I sometimes find myself wanting anonymous classes; essentially, I want to be able to have objects which are just bags of properties. Clearly you can get most of this behaviour from a dictionary:

anon_object_0 = {}

and then assign properties as dictionary entries:

anon_object_0['property'] = 1

But, in my head at least, there is a difference in intent when manipulating a dictionary, and when manipulating an object with properties, and sometimes I want to explicitly be using an object, with property-accessor syntax.

It's also useful to be able to generate things that behave like objects, for driving interfaces which expect objects of a certain type; that is, "mock objects", thought that term means different things to different people. (and there are Python libraries for those already). That use case is most often seen in testing, but I've needed it in production code occasionally.

So usually, when I want anonymous objects, I want to be able to set them up trivially; I don't want to pull in a library, nor do I want a lengthy definition - one line is verging on too much already.

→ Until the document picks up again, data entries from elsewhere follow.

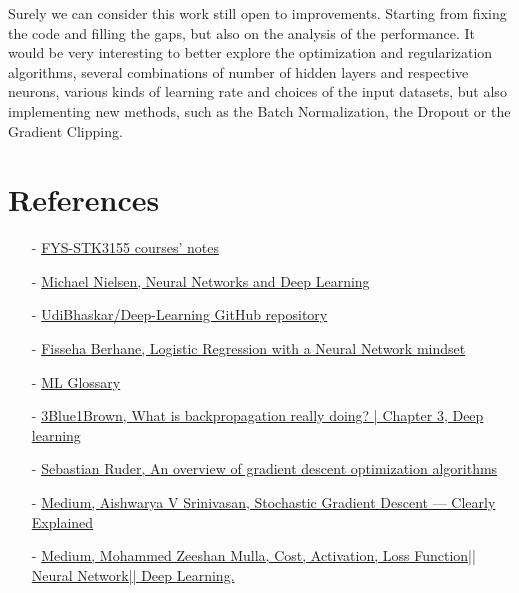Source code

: \documentclass[english,notitlepage,reprint,nofootinbib]{revtex4-1}  %
\begin{document}
Surely we can consider this work still open to improvements. Starting from fixing the code and filling the gaps, but also on the analysis of the performance. It would be very interesting to better explore the optimization and regularization algorithms, several combinations of number of hidden layers and respective neurons, various kinds of learning rate and choices of the input datasets, but also implementing new methods, such as the Batch Normalization, the Dropout or the Gradient Clipping.

\newpage
\newpage
\section*{References}\label{sec:references}
\begin{itemize}
    \item[-] \href{https://compphysics.github.io/MachineLearning/doc/web/course.html}{FYS-STK3155 courses' notes}
    \item[-] \href{https://static.latexstudio.net/article/2018/0912/neuralnetworksanddeeplearning.pdf}{Michael Nielsen, Neural Networks and Deep Learning}
    \item[-] \href{https://github.com/UdiBhaskar/Deep-Learning}{UdiBhaskar/Deep-Learning GitHub repository}
    \item[-] \href{https://datascience-enthusiast.com/DL/Logistic-Regression-with-a-Neural-Network-mindset.html}{Fisseha Berhane, Logistic Regression with a Neural Network mindset}
    \item[-] \href{https://ml-cheatsheet.readthedocs.io/en/latest/index.html}{ML Glossary}
    \item[-] \href{https://www.youtube.com/watch?v=Ilg3gGewQ5U}{3Blue1Brown, What is backpropagation really doing? | Chapter 3, Deep learning}
    \item[-] \href{https://ruder.io/optimizing-gradient-descent/index.html#stochasticgradientdescent}{Sebastian Ruder, An overview of gradient descent optimization algorithms}
    \item[-] \href{https://towardsdatascience.com/stochastic-gradient-descent-clearly-explained-53d239905d31}{Medium, Aishwarya V Srinivasan, Stochastic Gradient Descent — Clearly Explained}
    \item[-] \href{https://medium.com/@zeeshanmulla/cost-activation-loss-function-neural-network-deep-learning-what-are-these-91167825a4de}{Medium, Mohammed Zeeshan Mulla, Cost, Activation, Loss Function|| Neural Network|| Deep Learning. } 

\end{itemize}
\end{document}
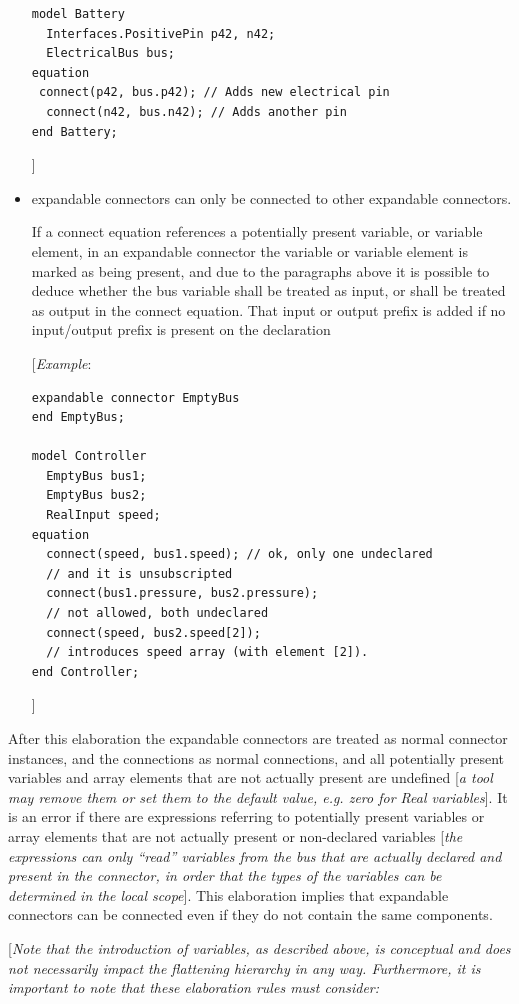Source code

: \documentclass[10pt,a4paper]{report}
\begin{document}
\begin{itemize}
\begin{lstlisting}[language=modelica]
model Battery
  Interfaces.PositivePin p42, n42;
  ElectricalBus bus;
equation
 connect(p42, bus.p42); // Adds new electrical pin
  connect(n42, bus.n42); // Adds another pin
end Battery;
\end{lstlisting}

{]}

\item
  expandable connectors can only be connected to other expandable
  connectors.

  If a connect equation references a potentially present variable, or
  variable element, in an expandable connector the variable or variable
  element is marked as being present, and due to the paragraphs above it
  is possible to deduce whether the bus variable shall be treated as
  input, or shall be treated as output in the connect equation. That
  input or output prefix is added if no input/output prefix is present
  on the declaration

{[}\emph{Example}:
\begin{lstlisting}[language=modelica]
expandable connector EmptyBus
end EmptyBus;

model Controller
  EmptyBus bus1;
  EmptyBus bus2;
  RealInput speed;
equation
  connect(speed, bus1.speed); // ok, only one undeclared
  // and it is unsubscripted
  connect(bus1.pressure, bus2.pressure);
  // not allowed, both undeclared
  connect(speed, bus2.speed[2]);
  // introduces speed array (with element [2]).
end Controller;
\end{lstlisting}
{]}
\end{itemize}

After this elaboration the expandable connectors are treated as normal
connector instances, and the connections as normal connections, and all
potentially present variables and array elements that are not actually
present are undefined {[}\emph{a tool may remove them or set them to the
default value, e.g. zero for Real variables}{]}. It is an error if there
are expressions referring to potentially present variables or array
elements that are not actually present or non-declared variables
{[}\emph{the expressions can only ``read'' variables from the bus that
are actually declared and present in the connector, in order that the
types of the variables can be determined in the local scope}{]}. This
elaboration implies that expandable connectors can be connected even if
they do not contain the same components.

{[}\emph{Note that the introduction of variables, as described above, is
conceptual and does not necessarily impact the flattening hierarchy in
any way. Furthermore, it is important to note that these elaboration
rules must consider:}
\end{document}
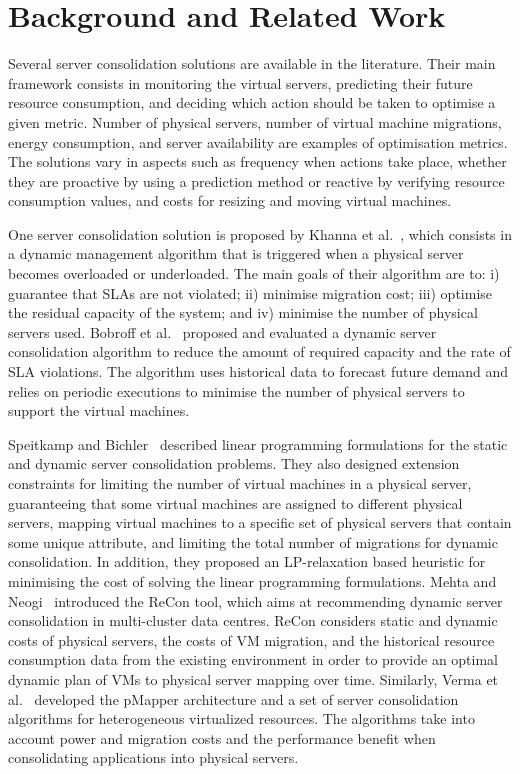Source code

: \section{Background and Related Work}
\label{sec:background}

Several server consolidation solutions are available in the literature. Their main framework consists in monitoring the virtual servers, predicting their future resource consumption, and deciding which action should be taken to optimise a given metric. Number of physical servers, number of virtual machine migrations, energy consumption, and server availability are examples of optimisation metrics. The solutions vary in aspects such as frequency when actions take place, whether they are proactive by using a prediction method or reactive by verifying resource consumption values, and costs for resizing and moving virtual machines.

One server consolidation solution is proposed by Khanna et al.~\cite{khanna2006application}, which consists in a dynamic management algorithm that is triggered when a physical server becomes overloaded or underloaded. The main goals of their algorithm are to: i) guarantee that SLAs are not violated; ii) minimise migration cost; iii) optimise the residual capacity of the system; and iv) minimise the number of physical servers used. Bobroff et al.~\cite{bobroff2007dynamic} proposed and evaluated a dynamic server consolidation algorithm to reduce the amount of required capacity and the rate of SLA violations. The algorithm uses historical data to forecast future demand and relies on periodic executions to minimise the number of physical servers to support the virtual machines.

Speitkamp and Bichler~\cite{bichler2006capacity, speitkamp2010mathematical} described linear programming formulations for the static and dynamic server consolidation problems. They also designed extension constraints for limiting the number of virtual machines in a physical server, guaranteeing that some virtual machines are assigned to different physical servers, mapping virtual machines to a specific set of physical servers that contain some unique attribute, and limiting the total number of migrations for dynamic consolidation. In addition, they proposed an LP-relaxation based heuristic for minimising the cost of solving the linear programming formulations. Mehta and Neogi~\cite{mehta2008recon} introduced the ReCon tool, which aims at recommending dynamic server consolidation in multi-cluster data centres. ReCon considers static and dynamic costs of physical servers, the costs of VM migration, and the historical resource consumption data from the existing environment in order to provide an optimal dynamic plan of VMs to physical server mapping over time. Similarly, Verma et al.~\cite{verma2008pmapper} developed the pMapper architecture and a set of server consolidation algorithms for heterogeneous virtualized resources. The algorithms take into account power and migration costs and the performance benefit when consolidating applications into physical servers.

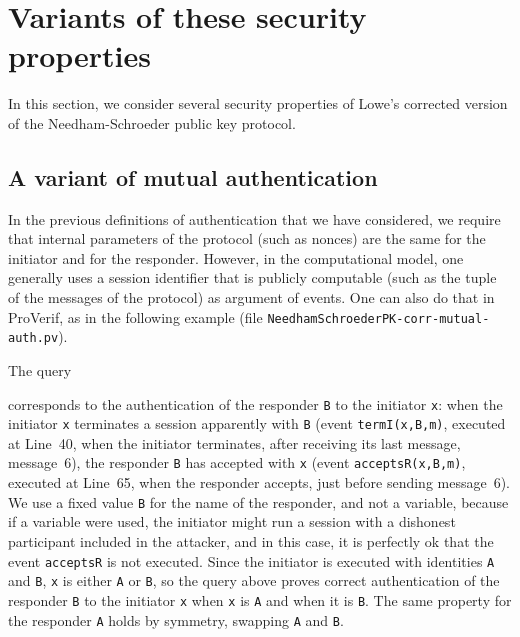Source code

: \documentclass{book}
\begin{document}
\section{Variants of these security properties}

In this section, we consider several security properties of Lowe's corrected
version of the Needham-Schroeder public key protocol.

\subsection{A variant of mutual authentication}
\label{sec:var:mutual-auth}

In the previous definitions of authentication that we have considered,
we require that internal parameters of the protocol (such as nonces)
are the same for the initiator and for the responder. However, in the
computational model, one generally uses a session identifier that is
publicly computable (such as the tuple of the messages of the
protocol) as argument of events. One can also do that in ProVerif, as
in the following example (file {\tt {\docexdir}NeedhamSchroederPK-corr-mutual-auth.pv}).
%

%
The query
%

%
corresponds to the authentication of the responder \lstinline!B! to
the initiator \lstinline!x!: when the initiator \lstinline!x!
terminates a session apparently with \lstinline!B! (event
\lstinline!termI(x,B,m)!, executed at Line~40, when the initiator
terminates, after receiving its last message, message~6), the
responder \lstinline!B!  has accepted with \lstinline!x! (event
\lstinline!acceptsR(x,B,m)!, executed at Line~65, when the responder
accepts, just before sending message~6).
%
We use a fixed value \lstinline!B! for the name of the responder, and
not a variable, because if a variable were used, the initiator might
run a session with a dishonest participant included in the attacker,
and in this case, it is perfectly ok that the event \lstinline!acceptsR!
is not executed.
%
Since the initiator is executed with identities \lstinline!A! and
\lstinline!B!, \lstinline!x! is either \lstinline!A! or \lstinline!B!,
so the query above proves correct authentication of the responder
\lstinline!B! to the initiator \lstinline!x! when \lstinline!x! is
\lstinline!A! and when it is \lstinline!B!. The same property for the
responder \lstinline!A! holds by symmetry, swapping \lstinline!A! and
\lstinline!B!.
\end{document}
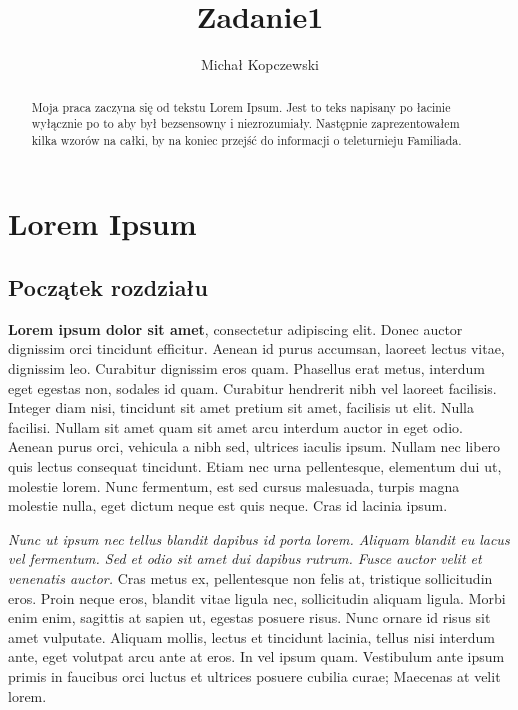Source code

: \documentclass{article}
\title{Zadanie1}
\author{Michał Kopczewski}
\begin{document}
\maketitle

\newpage

\begin{abstract}
    Moja praca zaczyna się od tekstu Lorem Ipsum. Jest to teks napisany po łacinie wyłącznie po to aby był bezsensowny i niezrozumiały. 
Następnie zaprezentowałem kilka wzorów na całki, by na koniec przejść do informacji o teleturnieju Familiada.
\end{abstract}

\tableofcontents

\newpage

\section{Lorem Ipsum}
\subsection{Początek rozdziału}
\textbf{Lorem ipsum dolor sit amet}, consectetur adipiscing elit. Donec auctor dignissim orci tincidunt efficitur. Aenean id purus 
accumsan, laoreet lectus vitae, dignissim leo. Curabitur dignissim eros quam. Phasellus erat metus, interdum eget egestas non, sodales 
id quam. Curabitur hendrerit nibh vel laoreet facilisis. Integer diam nisi, tincidunt sit amet pretium sit amet, facilisis ut elit. 
Nulla facilisi. Nullam sit amet quam sit amet arcu interdum auctor in eget odio. Aenean purus orci, vehicula a nibh sed, ultrices 
iaculis ipsum. Nullam nec libero quis lectus consequat tincidunt. Etiam nec urna pellentesque, elementum dui ut, molestie lorem. Nunc 
fermentum, est sed cursus malesuada, turpis magna molestie nulla, eget dictum neque est quis neque. Cras id lacinia ipsum.

\textit{Nunc ut ipsum nec tellus blandit dapibus id porta lorem. Aliquam blandit eu lacus vel fermentum. Sed et odio sit amet dui 
dapibus rutrum. Fusce auctor velit et venenatis auctor.} Cras metus ex, pellentesque non felis at, tristique sollicitudin eros. Proin 
neque eros, blandit vitae ligula nec, sollicitudin aliquam ligula. Morbi enim enim, sagittis at sapien ut, egestas posuere risus. Nunc 
ornare id risus sit amet vulputate. Aliquam mollis, lectus et tincidunt lacinia, tellus nisi interdum ante, eget volutpat arcu ante at 
eros. In vel ipsum quam. Vestibulum ante ipsum primis in faucibus orci luctus et ultrices posuere cubilia curae; Maecenas at velit 
lorem.
\end{document}
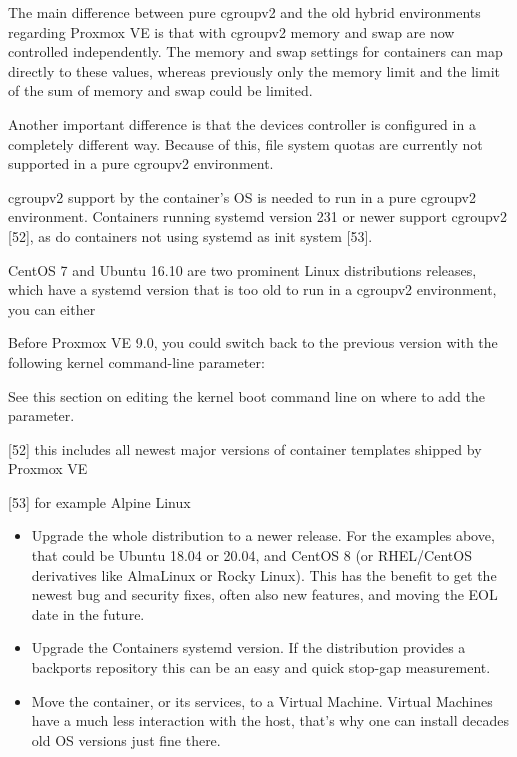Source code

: The main difference between pure cgroupv2 and the old hybrid environments regarding Proxmox VE is that with cgroupv2 memory and swap are now controlled independently. The memory and swap settings for containers can map directly to these values, whereas previously only the memory limit and the limit of the sum of memory and swap could be limited.

Another important difference is that the devices controller is configured in a completely different way. Because of this, file system quotas are currently not supported in a pure cgroupv2 environment.

cgroupv2 support by the container’s OS is needed to run in a pure cgroupv2 environment. Containers running systemd version 231 or newer support cgroupv2 [52], as do containers not using systemd as init system [53].

CentOS 7 and Ubuntu 16.10 are two prominent Linux distributions releases, which have a systemd version that is too old to run in a cgroupv2 environment, you can either

Before Proxmox VE 9.0, you could switch back to the previous version with the following kernel command-line parameter:

See this section on editing the kernel boot command line on where to add the parameter.

[52] this includes all newest major versions of container templates shipped by Proxmox VE

[53] for example Alpine Linux

\begin{itemize}[leftmargin=2cm]

	\item Upgrade the whole distribution to a newer release. For the examples above, that could be Ubuntu 18.04 or 20.04, and CentOS 8 (or RHEL/CentOS derivatives like AlmaLinux or Rocky Linux). This has the benefit to get the newest bug and security fixes, often also new features, and moving the EOL date in the future.

	\item Upgrade the Containers systemd version. If the distribution provides a backports repository this can be an easy and quick stop-gap measurement.

	\item Move the container, or its services, to a Virtual Machine. Virtual Machines have a much less interaction with the host, that’s why one can install decades old OS versions just fine there.

\end{itemize}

There's basically two ways to create useful anonymous classes in Python.

The obvious way is just:

class Anonymous(object): pass

Thereafter you can do:

anon_object_1 = Anonymous()
anon_object_1.property = 1

My preferred way takes advantage of the python type constructor; this creates an anonymous class:

type("", (), {})

and this, of course, creates an instance:

anon_object_2 = type("", (), {})()

which I prefer to the first. Firstly, it genuinely is a one-liner to define an anonymous object, I don't have to worry about the anonymous class per se; and secondly, for the relatively unimportant reason that

>>> anon_object_1
<__main__.Anonymous object at 0x6f8b0>
>>> type(anon_object_1)
<class '__main__.Anonymous'>

>>> anon_object_2
<__main__. object at 0x6f8f0>
>>> type(anon_object_2)
<class '__main__.'>

The first contains a reference to the name of its defining class, so is not exactly anonymous; and it's invaded your namespace a little. Largely in an unimportant way, since you can re-use that part of your namespace easily enough, but this is true:

>>> 'Anonymous' in globals()
True

where it wasn't before.

An interesting variation of the first way can be seen in Peter Norvig's Python Infrequently Asked Questions - he has a "Struct" class, which has a series of useful methods which help with initialization and update of arbitrary properties.